As shown in Figure 1, be the workflow diagram of model-controlled system in prior art; As shown in Figure 2, be model cootrol schematic diagram in prior art.Model-controlled system comprises the structures such as electromagnetic flowmeter, data acquisition module, CPU, signal output module, pneumatic control valve, communication module, second-level model and man machine operation interface (HMI).
The crystallizer cooling pool of continuous casting is loosened cooling zone, four, side formed by narrow limit, crystallizer fixation side, crystallizer on the right side of limit narrow on the left of crystallizer, crystallizer.The current crystallizer cooling water water management model used based on strand steel grade and section, namely according to different steel grade, different section sets the different crystallizer cooling water water water yields, only when strand steel grade and section change, the crystallizer cooling water water yield changes, the method is based on production practices, with reference to the water distribution quantity inducing classification of repeatedly qualified strand, and in conjunction with certain Study on Mathematic Model, the relation of the steel grade determined and the section syncrystallization device cooling water water distribution water yield, be stored in host computer with the form of water meter, carry out PID by PLC according to the crystallizer cooling water water water distribution quantity that host computer water meter sets automatically to control.
Said method PLC can ensure that crystallizer water distribution quantity is consistent with section variation with steel grade.Above-mentioned crystallizer cooling water control system is only relevant with the water yield and steel grade, does not consider the heat conductivility of crystallizer.It is no problem that this model uses when casting cycle is stable.
But this model has obvious defect: only can normally use when casting cycle is stable, cannot be suitable for when site environment or technological factor change.When in molten steel, protium content increases, the heat conductivility of crystallizer protecting residue worsens, and crystallizer heat conductivility changes.Casting blank shell in crystallizer can be caused to generate uneven even base shell generation thickness deficiency if the cooling water specified rate still calculated according to model carries out casting, affect slab quality and even bring out bleed-out.
Summary of the invention
Technical problem solved by the invention is to provide a kind of conticaster crystallizer automatic cooling water control system, overcomes the impact on slab quality and casting safety when crystallizer heat conductivility changes.

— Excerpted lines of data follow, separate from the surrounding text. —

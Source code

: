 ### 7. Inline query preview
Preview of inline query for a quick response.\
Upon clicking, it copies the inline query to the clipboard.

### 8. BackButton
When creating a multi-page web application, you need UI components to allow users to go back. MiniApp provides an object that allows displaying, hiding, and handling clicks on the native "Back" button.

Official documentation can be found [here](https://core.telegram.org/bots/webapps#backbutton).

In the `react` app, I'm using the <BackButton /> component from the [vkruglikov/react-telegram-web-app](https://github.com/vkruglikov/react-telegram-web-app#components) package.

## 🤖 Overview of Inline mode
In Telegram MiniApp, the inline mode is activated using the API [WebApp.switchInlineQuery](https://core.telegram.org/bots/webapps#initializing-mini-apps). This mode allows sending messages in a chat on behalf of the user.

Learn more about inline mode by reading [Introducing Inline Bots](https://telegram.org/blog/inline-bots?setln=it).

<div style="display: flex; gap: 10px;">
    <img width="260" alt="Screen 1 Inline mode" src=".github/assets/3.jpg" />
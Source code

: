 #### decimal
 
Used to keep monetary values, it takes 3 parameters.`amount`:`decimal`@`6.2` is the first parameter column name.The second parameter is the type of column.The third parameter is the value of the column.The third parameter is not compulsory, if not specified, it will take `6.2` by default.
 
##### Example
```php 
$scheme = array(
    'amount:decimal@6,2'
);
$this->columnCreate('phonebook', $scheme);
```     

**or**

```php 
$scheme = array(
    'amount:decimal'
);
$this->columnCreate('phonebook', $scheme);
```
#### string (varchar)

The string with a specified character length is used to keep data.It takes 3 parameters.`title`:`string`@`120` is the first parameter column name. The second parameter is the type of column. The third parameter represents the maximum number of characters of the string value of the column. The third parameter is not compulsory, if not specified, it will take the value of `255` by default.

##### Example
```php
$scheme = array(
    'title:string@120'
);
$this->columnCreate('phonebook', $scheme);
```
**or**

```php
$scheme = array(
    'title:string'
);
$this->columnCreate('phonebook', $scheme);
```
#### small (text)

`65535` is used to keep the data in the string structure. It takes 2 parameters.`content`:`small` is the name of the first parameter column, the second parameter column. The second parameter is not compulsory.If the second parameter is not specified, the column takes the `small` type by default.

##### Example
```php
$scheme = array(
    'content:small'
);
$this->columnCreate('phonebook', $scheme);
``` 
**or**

Technical scheme is as follows:
A kind of conticaster crystallizer automatic cooling water control system, comprising:
Inflow temperature detector, for detecting the inflow temperature of crystallizer, and sends to data acquisition module by the crystallizer inflow temperature value detected;
Return water temperature detector, for detecting the return water temperature of crystallizer, and sends to data acquisition module by the crystallizer return water temperature value detected;
Electromagnetic flowmeter, for detecting the cooling water flow of crystallizer, and is sent to data acquisition module by actual cooling water flow value;
Data acquisition module, for cooling water flow value, crystallizer inflow temperature value and crystallizer return water temperature value being converted to respectively the signal that CPU identifies, and is sent to described CPU by the signal after process;
CPU, the setting cooling water flow value obtained according to crystallizer inflow temperature value and crystallizer return water temperature value and the actual cooling water flow value of current crystallizer carry out PID arithmetic, formation control signal, and described control signal is sent to signal output module; Then control pneumatic control valve by described signal output module and start action, until the actual cooling water flow value of described electromagnetic flowmeter feedback with revised setting cooling water flow value deviation within the specific limits; Described CPU calculates the actual heat flow value of current crystallizer according to crystallizer inflow temperature value and crystallizer return water temperature value, and actual heat flow value is compared draw hot-fluid deviate with the setting benchmark heat flow value be stored in described CPU, calculate revised setting cooling water flow value according to hot-fluid deviate; Described CPU calculates the actual cooling water flow value of described current crystallizer according to the cooling water flow signal of electromagnetic flowmeter subsequently; Described CPU is communicated with cooling water water allocation model by communication module, setting cooling water flow value is sent in described CPU by cooling water water allocation model, and the crystallizer inflow temperature value received in conjunction with data acquisition module after described CPU receives signal and crystallizer return water temperature value calculate revised setting cooling water flow value;
Signal output module, sends to pneumatic control valve for the described control signal generated by CPU;
Pneumatic control valve, regulates aperture according to the control signal received, realizes the adjustment of crystallizer cooling water.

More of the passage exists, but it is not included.